El escándalo nació en abril del año pasado con una denuncia periodística que menos de una semana después, ya era objeto de una investigación oficial abierta por la Fiscalía. La acusación es contra 11 ex funcionarios (entre los que se encuentra Rafael Correa y su ex vicepresidente Jorge Glas, preso actualmente por otra causa) y 10 empresarios por los delitos de cohecho, tráfico de influencias, delincuencia organizada y lavado de activos.

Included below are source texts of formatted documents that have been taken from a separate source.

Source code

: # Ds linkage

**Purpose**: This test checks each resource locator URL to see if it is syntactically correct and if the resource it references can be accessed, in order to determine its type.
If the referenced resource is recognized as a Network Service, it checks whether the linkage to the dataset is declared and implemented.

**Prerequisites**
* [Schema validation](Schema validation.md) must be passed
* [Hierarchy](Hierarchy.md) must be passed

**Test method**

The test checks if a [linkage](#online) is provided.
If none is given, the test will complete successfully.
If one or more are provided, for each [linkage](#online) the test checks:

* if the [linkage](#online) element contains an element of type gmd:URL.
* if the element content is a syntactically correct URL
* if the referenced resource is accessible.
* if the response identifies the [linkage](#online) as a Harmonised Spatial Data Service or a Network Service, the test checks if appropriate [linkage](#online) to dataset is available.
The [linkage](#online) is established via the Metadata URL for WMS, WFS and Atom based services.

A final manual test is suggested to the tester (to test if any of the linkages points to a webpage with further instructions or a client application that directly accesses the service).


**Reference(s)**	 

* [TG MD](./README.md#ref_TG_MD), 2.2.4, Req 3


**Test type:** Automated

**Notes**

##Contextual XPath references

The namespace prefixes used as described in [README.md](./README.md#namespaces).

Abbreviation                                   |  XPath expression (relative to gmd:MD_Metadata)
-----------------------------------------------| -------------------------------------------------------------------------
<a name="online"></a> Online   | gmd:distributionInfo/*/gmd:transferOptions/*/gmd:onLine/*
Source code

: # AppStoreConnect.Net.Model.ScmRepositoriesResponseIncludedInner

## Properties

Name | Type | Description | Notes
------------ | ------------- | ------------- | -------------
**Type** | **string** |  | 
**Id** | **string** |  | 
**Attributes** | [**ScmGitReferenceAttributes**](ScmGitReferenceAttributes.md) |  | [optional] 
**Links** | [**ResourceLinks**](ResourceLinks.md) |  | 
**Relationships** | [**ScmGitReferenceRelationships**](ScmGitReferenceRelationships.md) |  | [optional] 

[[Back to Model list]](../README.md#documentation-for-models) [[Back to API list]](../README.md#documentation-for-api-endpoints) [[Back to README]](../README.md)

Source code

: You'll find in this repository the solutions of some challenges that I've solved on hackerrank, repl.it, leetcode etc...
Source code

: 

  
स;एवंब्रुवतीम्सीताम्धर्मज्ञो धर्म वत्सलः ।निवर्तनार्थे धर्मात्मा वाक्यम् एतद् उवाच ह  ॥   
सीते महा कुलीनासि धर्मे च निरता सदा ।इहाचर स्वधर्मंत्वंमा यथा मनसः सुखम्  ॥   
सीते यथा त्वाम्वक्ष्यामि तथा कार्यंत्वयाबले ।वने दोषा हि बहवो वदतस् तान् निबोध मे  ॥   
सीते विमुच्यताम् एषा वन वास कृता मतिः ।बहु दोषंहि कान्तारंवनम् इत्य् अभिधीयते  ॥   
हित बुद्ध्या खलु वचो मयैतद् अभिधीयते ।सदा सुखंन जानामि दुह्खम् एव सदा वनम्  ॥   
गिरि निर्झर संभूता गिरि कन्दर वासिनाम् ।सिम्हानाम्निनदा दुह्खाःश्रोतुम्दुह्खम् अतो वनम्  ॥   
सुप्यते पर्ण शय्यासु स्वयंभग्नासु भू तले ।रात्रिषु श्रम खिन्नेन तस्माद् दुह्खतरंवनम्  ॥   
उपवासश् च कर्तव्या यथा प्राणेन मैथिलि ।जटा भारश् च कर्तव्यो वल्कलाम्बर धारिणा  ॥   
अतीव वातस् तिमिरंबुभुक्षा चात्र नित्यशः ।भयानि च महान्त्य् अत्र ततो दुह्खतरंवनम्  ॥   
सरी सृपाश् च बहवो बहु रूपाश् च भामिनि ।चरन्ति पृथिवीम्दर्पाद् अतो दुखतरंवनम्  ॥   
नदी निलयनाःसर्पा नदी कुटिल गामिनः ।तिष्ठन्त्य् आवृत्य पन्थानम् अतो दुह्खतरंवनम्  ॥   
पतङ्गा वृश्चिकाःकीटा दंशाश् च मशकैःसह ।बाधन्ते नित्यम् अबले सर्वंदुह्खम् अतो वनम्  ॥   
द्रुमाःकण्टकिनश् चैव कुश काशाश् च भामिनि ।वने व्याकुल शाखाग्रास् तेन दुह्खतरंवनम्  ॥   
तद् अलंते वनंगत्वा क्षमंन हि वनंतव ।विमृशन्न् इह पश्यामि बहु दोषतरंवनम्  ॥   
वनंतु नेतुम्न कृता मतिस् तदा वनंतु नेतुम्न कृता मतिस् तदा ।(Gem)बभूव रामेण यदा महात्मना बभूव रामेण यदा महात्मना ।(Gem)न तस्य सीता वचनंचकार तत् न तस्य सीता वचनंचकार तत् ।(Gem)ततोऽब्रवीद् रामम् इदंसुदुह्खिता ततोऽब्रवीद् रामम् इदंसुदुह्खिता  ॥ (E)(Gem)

La rapidez en la apertura de la causa trajo ciertas suspicacias, que Correa no dudó en tildar de “persecución política”. Con increíbles similaridades a otros procesos judiciales dirigidos a otros ex presidentes de la región; según la denuncia que presentó la fiscalía, entre los años 2012 y 2016, un grupo de funcionarios del ex presidente mantenía un sistema de financiación paralela para aumentar las arcas del partido oficialista, en base a la recolección de aportes clandestinos de empresarios que tenían contratos con el Estado.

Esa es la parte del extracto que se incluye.